EXTRACTED MATERIAL below:
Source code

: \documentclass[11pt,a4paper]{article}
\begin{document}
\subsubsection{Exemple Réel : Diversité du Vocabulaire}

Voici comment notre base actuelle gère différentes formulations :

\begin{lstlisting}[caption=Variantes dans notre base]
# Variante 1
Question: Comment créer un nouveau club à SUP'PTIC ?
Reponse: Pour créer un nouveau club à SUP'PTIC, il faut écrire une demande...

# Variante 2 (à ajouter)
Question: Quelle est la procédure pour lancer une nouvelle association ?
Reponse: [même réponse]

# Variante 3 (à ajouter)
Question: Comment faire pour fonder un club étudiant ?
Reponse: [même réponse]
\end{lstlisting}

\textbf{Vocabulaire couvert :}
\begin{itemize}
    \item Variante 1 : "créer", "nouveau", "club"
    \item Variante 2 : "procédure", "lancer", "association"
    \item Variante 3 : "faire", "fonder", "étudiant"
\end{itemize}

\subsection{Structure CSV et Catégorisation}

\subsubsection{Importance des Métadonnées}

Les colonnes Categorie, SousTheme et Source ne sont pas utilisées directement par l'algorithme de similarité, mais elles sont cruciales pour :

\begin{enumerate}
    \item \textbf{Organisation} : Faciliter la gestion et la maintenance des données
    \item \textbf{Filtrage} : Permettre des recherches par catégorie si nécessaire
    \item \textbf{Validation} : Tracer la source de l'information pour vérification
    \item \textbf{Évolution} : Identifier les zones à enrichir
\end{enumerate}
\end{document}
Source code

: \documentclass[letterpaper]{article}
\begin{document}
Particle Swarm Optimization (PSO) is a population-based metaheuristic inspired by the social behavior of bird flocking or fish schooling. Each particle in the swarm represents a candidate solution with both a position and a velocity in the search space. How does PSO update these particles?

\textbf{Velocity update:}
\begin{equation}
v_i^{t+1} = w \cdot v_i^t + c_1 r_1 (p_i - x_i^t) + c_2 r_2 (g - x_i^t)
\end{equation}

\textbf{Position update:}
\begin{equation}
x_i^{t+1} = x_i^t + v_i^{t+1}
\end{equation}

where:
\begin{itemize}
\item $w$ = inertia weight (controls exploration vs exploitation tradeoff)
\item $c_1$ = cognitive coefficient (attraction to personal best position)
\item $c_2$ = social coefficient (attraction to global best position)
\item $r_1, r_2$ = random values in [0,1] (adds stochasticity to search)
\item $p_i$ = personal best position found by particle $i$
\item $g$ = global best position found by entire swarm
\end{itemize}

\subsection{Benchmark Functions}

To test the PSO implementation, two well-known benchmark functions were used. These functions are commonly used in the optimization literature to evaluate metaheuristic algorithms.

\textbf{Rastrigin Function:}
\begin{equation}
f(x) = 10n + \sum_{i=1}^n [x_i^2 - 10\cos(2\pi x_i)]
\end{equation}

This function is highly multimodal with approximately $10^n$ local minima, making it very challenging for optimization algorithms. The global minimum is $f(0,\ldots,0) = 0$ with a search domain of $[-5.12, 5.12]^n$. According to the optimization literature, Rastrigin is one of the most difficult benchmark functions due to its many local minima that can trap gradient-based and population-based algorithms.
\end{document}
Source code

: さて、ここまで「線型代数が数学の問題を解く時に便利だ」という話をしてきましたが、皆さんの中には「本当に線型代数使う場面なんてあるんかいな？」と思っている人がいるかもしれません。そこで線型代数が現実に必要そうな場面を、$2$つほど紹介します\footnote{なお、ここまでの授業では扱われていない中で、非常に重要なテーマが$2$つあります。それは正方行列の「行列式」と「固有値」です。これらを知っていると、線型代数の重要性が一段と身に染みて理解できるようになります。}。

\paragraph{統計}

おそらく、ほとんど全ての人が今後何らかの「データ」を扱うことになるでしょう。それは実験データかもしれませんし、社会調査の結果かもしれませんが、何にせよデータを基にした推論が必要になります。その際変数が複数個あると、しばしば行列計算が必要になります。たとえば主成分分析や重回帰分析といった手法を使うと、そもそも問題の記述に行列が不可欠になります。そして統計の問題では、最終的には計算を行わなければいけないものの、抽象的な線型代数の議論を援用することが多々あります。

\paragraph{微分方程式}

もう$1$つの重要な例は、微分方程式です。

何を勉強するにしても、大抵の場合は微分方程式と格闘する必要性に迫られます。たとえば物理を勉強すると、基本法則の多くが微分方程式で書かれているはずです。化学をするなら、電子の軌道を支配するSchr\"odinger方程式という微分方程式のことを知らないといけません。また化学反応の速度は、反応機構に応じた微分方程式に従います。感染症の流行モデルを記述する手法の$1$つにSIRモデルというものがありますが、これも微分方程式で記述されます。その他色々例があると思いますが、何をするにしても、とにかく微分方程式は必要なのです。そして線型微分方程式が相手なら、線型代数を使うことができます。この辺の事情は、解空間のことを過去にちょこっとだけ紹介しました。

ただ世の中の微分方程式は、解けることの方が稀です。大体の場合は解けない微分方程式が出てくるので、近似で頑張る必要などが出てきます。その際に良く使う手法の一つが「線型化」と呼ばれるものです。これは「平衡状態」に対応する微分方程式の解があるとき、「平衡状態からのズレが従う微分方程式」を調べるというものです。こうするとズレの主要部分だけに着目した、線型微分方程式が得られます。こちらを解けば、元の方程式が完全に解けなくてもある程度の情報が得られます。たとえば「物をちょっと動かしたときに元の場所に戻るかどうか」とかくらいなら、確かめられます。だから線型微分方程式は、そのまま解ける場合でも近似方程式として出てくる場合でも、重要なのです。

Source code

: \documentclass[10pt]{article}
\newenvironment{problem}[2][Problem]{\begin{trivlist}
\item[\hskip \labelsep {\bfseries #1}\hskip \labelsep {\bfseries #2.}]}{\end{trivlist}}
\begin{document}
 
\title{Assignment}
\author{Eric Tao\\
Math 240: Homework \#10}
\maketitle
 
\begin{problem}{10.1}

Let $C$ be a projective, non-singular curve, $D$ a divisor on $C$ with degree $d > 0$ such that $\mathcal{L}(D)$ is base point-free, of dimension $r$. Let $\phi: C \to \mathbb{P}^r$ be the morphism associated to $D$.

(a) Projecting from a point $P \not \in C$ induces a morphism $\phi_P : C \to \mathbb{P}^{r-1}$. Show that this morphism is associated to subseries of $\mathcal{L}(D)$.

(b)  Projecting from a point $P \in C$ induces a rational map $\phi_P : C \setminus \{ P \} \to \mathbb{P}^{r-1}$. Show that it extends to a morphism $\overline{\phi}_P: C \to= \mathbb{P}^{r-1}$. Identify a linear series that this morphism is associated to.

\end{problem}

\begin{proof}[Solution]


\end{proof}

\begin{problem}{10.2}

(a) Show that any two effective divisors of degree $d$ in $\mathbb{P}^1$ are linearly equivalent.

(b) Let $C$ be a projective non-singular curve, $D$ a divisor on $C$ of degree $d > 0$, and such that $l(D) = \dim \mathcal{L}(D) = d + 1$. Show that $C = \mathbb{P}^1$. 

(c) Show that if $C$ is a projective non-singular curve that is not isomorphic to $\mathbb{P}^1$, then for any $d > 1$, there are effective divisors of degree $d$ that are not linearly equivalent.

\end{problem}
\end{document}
End of EXTRACTED MATERIAL.
▶ [WHAT IS NEEDED]: All records must be transcribed exactly, with none left out.

▶ [RESPONSE]:
Source code

: \documentclass[11pt,a4paper]{article}
\begin{document}
\subsubsection{Exemple Réel : Diversité du Vocabulaire}

Voici comment notre base actuelle gère différentes formulations :

\begin{lstlisting}[caption=Variantes dans notre base]
# Variante 1
Question: Comment créer un nouveau club à SUP'PTIC ?
Reponse: Pour créer un nouveau club à SUP'PTIC, il faut écrire une demande...

# Variante 2 (à ajouter)
Question: Quelle est la procédure pour lancer une nouvelle association ?
Reponse: [même réponse]

# Variante 3 (à ajouter)
Question: Comment faire pour fonder un club étudiant ?
Reponse: [même réponse]
\end{lstlisting}

\textbf{Vocabulaire couvert :}
\begin{itemize}
    \item Variante 1 : "créer", "nouveau", "club"
    \item Variante 2 : "procédure", "lancer", "association"
    \item Variante 3 : "faire", "fonder", "étudiant"
\end{itemize}

\subsection{Structure CSV et Catégorisation}

\subsubsection{Importance des Métadonnées}

Les colonnes Categorie, SousTheme et Source ne sont pas utilisées directement par l'algorithme de similarité, mais elles sont cruciales pour :

\begin{enumerate}
    \item \textbf{Organisation} : Faciliter la gestion et la maintenance des données
    \item \textbf{Filtrage} : Permettre des recherches par catégorie si nécessaire
    \item \textbf{Validation} : Tracer la source de l'information pour vérification
    \item \textbf{Évolution} : Identifier les zones à enrichir
\end{enumerate}
\end{document}
Source code

: \documentclass[letterpaper]{article}
\begin{document}
Particle Swarm Optimization (PSO) is a population-based metaheuristic inspired by the social behavior of bird flocking or fish schooling. Each particle in the swarm represents a candidate solution with both a position and a velocity in the search space. How does PSO update these particles?

\textbf{Velocity update:}
\begin{equation}
v_i^{t+1} = w \cdot v_i^t + c_1 r_1 (p_i - x_i^t) + c_2 r_2 (g - x_i^t)
\end{equation}

\textbf{Position update:}
\begin{equation}
x_i^{t+1} = x_i^t + v_i^{t+1}
\end{equation}

where:
\begin{itemize}
\item $w$ = inertia weight (controls exploration vs exploitation tradeoff)
\item $c_1$ = cognitive coefficient (attraction to personal best position)
\item $c_2$ = social coefficient (attraction to global best position)
\item $r_1, r_2$ = random values in [0,1] (adds stochasticity to search)
\item $p_i$ = personal best position found by particle $i$
\item $g$ = global best position found by entire swarm
\end{itemize}

\subsection{Benchmark Functions}

To test the PSO implementation, two well-known benchmark functions were used. These functions are commonly used in the optimization literature to evaluate metaheuristic algorithms.

\textbf{Rastrigin Function:}
\begin{equation}
f(x) = 10n + \sum_{i=1}^n [x_i^2 - 10\cos(2\pi x_i)]
\end{equation}

This function is highly multimodal with approximately $10^n$ local minima, making it very challenging for optimization algorithms. The global minimum is $f(0,\ldots,0) = 0$ with a search domain of $[-5.12, 5.12]^n$. According to the optimization literature, Rastrigin is one of the most difficult benchmark functions due to its many local minima that can trap gradient-based and population-based algorithms.
\end{document}
Source code

: さて、ここまで「線型代数が数学の問題を解く時に便利だ」という話をしてきましたが、皆さんの中には「本当に線型代数使う場面なんてあるんかいな？」と思っている人がいるかもしれません。そこで線型代数が現実に必要そうな場面を、$2$つほど紹介します\footnote{なお、ここまでの授業では扱われていない中で、非常に重要なテーマが$2$つあります。それは正方行列の「行列式」と「固有値」です。これらを知っていると、線型代数の重要性が一段と身に染みて理解できるようになります。}。

\paragraph{統計}

おそらく、ほとんど全ての人が今後何らかの「データ」を扱うことになるでしょう。それは実験データかもしれませんし、社会調査の結果かもしれませんが、何にせよデータを基にした推論が必要になります。その際変数が複数個あると、しばしば行列計算が必要になります。たとえば主成分分析や重回帰分析といった手法を使うと、そもそも問題の記述に行列が不可欠になります。そして統計の問題では、最終的には計算を行わなければいけないものの、抽象的な線型代数の議論を援用することが多々あります。

\paragraph{微分方程式}

もう$1$つの重要な例は、微分方程式です。

何を勉強するにしても、大抵の場合は微分方程式と格闘する必要性に迫られます。たとえば物理を勉強すると、基本法則の多くが微分方程式で書かれているはずです。化学をするなら、電子の軌道を支配するSchr\"odinger方程式という微分方程式のことを知らないといけません。また化学反応の速度は、反応機構に応じた微分方程式に従います。感染症の流行モデルを記述する手法の$1$つにSIRモデルというものがありますが、これも微分方程式で記述されます。その他色々例があると思いますが、何をするにしても、とにかく微分方程式は必要なのです。そして線型微分方程式が相手なら、線型代数を使うことができます。この辺の事情は、解空間のことを過去にちょこっとだけ紹介しました。

ただ世の中の微分方程式は、解けることの方が稀です。大体の場合は解けない微分方程式が出てくるので、近似で頑張る必要などが出てきます。その際に良く使う手法の一つが「線型化」と呼ばれるものです。これは「平衡状態」に対応する微分方程式の解があるとき、「平衡状態からのズレが従う微分方程式」を調べるというものです。こうするとズレの主要部分だけに着目した、線型微分方程式が得られます。こちらを解けば、元の方程式が完全に解けなくてもある程度の情報が得られます。たとえば「物をちょっと動かしたときに元の場所に戻るかどうか」とかくらいなら、確かめられます。だから線型微分方程式は、そのまま解ける場合でも近似方程式として出てくる場合でも、重要なのです。

Source code

: \documentclass[10pt]{article}
\newenvironment{problem}[2][Problem]{\begin{trivlist}
\item[\hskip \labelsep {\bfseries #1}\hskip \labelsep {\bfseries #2.}]}{\end{trivlist}}
\begin{document}
 
\title{Assignment}
\author{Eric Tao\\
Math 240: Homework \#10}
\maketitle
 
\begin{problem}{10.1}

Let $C$ be a projective, non-singular curve, $D$ a divisor on $C$ with degree $d > 0$ such that $\mathcal{L}(D)$ is base point-free, of dimension $r$. Let $\phi: C \to \mathbb{P}^r$ be the morphism associated to $D$.

(a) Projecting from a point $P \not \in C$ induces a morphism $\phi_P : C \to \mathbb{P}^{r-1}$. Show that this morphism is associated to subseries of $\mathcal{L}(D)$.

(b)  Projecting from a point $P \in C$ induces a rational map $\phi_P : C \setminus \{ P \} \to \mathbb{P}^{r-1}$. Show that it extends to a morphism $\overline{\phi}_P: C \to= \mathbb{P}^{r-1}$. Identify a linear series that this morphism is associated to.

\end{problem}

\begin{proof}[Solution]


\end{proof}

\begin{problem}{10.2}

(a) Show that any two effective divisors of degree $d$ in $\mathbb{P}^1$ are linearly equivalent.

(b) Let $C$ be a projective non-singular curve, $D$ a divisor on $C$ of degree $d > 0$, and such that $l(D) = \dim \mathcal{L}(D) = d + 1$. Show that $C = \mathbb{P}^1$. 

(c) Show that if $C$ is a projective non-singular curve that is not isomorphic to $\mathbb{P}^1$, then for any $d > 1$, there are effective divisors of degree $d$ that are not linearly equivalent.

\end{problem}
\end{document}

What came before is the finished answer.